DATA RECORDS:
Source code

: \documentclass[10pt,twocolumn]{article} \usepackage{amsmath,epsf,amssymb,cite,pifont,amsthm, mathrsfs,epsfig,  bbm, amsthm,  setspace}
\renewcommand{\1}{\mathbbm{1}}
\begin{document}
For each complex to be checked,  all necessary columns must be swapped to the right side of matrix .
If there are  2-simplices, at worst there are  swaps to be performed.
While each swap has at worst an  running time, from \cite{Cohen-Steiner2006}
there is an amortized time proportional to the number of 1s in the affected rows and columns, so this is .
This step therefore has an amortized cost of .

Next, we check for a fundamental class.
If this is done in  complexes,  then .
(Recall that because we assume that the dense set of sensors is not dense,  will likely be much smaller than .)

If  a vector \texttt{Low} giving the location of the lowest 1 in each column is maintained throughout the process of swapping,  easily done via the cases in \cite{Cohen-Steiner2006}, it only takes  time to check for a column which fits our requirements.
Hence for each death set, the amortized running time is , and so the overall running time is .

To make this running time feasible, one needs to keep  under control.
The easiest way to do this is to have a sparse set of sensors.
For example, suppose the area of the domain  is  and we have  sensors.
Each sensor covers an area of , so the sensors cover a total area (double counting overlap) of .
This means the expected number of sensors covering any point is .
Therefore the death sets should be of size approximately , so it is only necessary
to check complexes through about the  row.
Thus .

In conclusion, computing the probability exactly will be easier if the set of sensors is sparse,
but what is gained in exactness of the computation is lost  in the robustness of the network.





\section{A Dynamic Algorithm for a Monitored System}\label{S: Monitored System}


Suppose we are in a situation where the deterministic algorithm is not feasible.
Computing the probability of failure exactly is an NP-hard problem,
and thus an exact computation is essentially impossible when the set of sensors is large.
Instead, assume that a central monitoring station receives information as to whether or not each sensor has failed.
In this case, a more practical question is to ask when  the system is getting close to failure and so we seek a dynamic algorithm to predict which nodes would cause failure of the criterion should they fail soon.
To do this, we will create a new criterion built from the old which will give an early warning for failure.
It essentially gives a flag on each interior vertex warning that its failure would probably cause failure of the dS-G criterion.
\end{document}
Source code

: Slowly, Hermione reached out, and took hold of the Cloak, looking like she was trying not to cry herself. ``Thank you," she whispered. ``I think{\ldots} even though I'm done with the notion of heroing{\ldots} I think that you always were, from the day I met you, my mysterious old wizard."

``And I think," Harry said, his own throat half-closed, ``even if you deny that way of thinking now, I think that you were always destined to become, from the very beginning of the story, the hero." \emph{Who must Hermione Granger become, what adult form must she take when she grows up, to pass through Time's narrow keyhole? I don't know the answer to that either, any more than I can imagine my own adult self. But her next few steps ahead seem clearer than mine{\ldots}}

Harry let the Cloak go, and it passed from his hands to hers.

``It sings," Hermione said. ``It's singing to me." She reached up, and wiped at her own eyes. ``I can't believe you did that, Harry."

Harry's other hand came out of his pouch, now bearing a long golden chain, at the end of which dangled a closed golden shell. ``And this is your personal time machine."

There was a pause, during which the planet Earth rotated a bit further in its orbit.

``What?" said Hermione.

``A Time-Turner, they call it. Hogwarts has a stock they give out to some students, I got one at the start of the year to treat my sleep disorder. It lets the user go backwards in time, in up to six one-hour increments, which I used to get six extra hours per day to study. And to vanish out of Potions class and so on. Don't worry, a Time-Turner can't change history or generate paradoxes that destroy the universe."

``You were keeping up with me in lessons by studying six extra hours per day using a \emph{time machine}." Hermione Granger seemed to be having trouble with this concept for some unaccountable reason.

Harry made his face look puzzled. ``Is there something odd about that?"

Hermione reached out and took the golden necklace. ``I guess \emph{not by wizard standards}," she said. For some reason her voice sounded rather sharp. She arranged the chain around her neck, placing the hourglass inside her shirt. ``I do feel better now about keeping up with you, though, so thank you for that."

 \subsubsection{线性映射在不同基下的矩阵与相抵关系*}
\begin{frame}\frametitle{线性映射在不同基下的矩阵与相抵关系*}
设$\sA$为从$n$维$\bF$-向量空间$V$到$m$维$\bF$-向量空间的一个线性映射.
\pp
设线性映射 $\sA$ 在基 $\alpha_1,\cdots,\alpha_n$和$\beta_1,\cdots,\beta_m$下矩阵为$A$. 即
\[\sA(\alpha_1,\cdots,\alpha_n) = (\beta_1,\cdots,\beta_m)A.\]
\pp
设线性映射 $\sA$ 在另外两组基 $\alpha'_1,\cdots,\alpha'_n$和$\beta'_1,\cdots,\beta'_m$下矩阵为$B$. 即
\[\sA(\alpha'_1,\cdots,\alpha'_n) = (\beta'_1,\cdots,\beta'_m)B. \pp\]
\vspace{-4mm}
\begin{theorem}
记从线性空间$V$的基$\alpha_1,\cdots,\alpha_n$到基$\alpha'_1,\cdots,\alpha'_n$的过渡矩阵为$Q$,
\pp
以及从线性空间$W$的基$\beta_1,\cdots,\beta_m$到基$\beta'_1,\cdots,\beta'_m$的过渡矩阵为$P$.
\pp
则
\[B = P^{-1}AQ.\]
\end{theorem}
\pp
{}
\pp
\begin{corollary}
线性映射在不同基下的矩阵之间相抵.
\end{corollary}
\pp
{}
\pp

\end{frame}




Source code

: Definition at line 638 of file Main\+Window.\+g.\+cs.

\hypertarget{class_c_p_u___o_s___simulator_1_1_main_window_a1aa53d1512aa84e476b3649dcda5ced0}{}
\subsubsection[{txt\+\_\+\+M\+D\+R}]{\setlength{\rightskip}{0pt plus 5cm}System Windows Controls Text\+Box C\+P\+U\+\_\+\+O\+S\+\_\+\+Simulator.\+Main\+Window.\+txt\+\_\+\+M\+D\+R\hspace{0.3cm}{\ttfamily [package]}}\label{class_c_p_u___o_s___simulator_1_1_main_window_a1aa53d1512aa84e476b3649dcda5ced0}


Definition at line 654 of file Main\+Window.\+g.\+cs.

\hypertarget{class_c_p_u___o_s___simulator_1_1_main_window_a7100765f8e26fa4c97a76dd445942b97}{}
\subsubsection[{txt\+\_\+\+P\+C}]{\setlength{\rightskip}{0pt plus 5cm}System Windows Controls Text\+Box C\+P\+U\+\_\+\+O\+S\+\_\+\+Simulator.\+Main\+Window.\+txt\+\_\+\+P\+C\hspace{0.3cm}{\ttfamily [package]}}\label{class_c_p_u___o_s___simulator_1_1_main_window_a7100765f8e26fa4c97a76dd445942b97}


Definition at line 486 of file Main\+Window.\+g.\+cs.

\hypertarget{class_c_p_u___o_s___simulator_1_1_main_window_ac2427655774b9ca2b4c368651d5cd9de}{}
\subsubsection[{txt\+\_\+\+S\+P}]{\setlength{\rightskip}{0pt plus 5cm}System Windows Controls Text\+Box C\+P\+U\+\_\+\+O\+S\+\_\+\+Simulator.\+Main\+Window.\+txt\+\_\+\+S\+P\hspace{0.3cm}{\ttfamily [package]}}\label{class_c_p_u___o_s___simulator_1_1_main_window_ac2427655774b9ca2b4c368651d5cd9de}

HOW TO COMPLETE THIS TASK:
What you return should be exactly the lines above, starting at the one with "If this is done" and ending at the one with "To do this, we", and nothing else.

SOLUTION FOR THIS TASK:
If this is done in  complexes,  then .
(Recall that because we assume that the dense set of sensors is not dense,  will likely be much smaller than .)

If  a vector \texttt{Low} giving the location of the lowest 1 in each column is maintained throughout the process of swapping,  easily done via the cases in \cite{Cohen-Steiner2006}, it only takes  time to check for a column which fits our requirements.
Hence for each death set, the amortized running time is , and so the overall running time is .

To make this running time feasible, one needs to keep  under control.
The easiest way to do this is to have a sparse set of sensors.
For example, suppose the area of the domain  is  and we have  sensors.
Each sensor covers an area of , so the sensors cover a total area (double counting overlap) of .
This means the expected number of sensors covering any point is .
Therefore the death sets should be of size approximately , so it is only necessary
to check complexes through about the  row.
Thus .

In conclusion, computing the probability exactly will be easier if the set of sensors is sparse,
but what is gained in exactness of the computation is lost  in the robustness of the network.





\section{A Dynamic Algorithm for a Monitored System}\label{S: Monitored System}


Suppose we are in a situation where the deterministic algorithm is not feasible.
Computing the probability of failure exactly is an NP-hard problem,
and thus an exact computation is essentially impossible when the set of sensors is large.
Instead, assume that a central monitoring station receives information as to whether or not each sensor has failed.
In this case, a more practical question is to ask when  the system is getting close to failure and so we seek a dynamic algorithm to predict which nodes would cause failure of the criterion should they fail soon.
To do this, we will create a new criterion built from the old which will give an early warning for failure.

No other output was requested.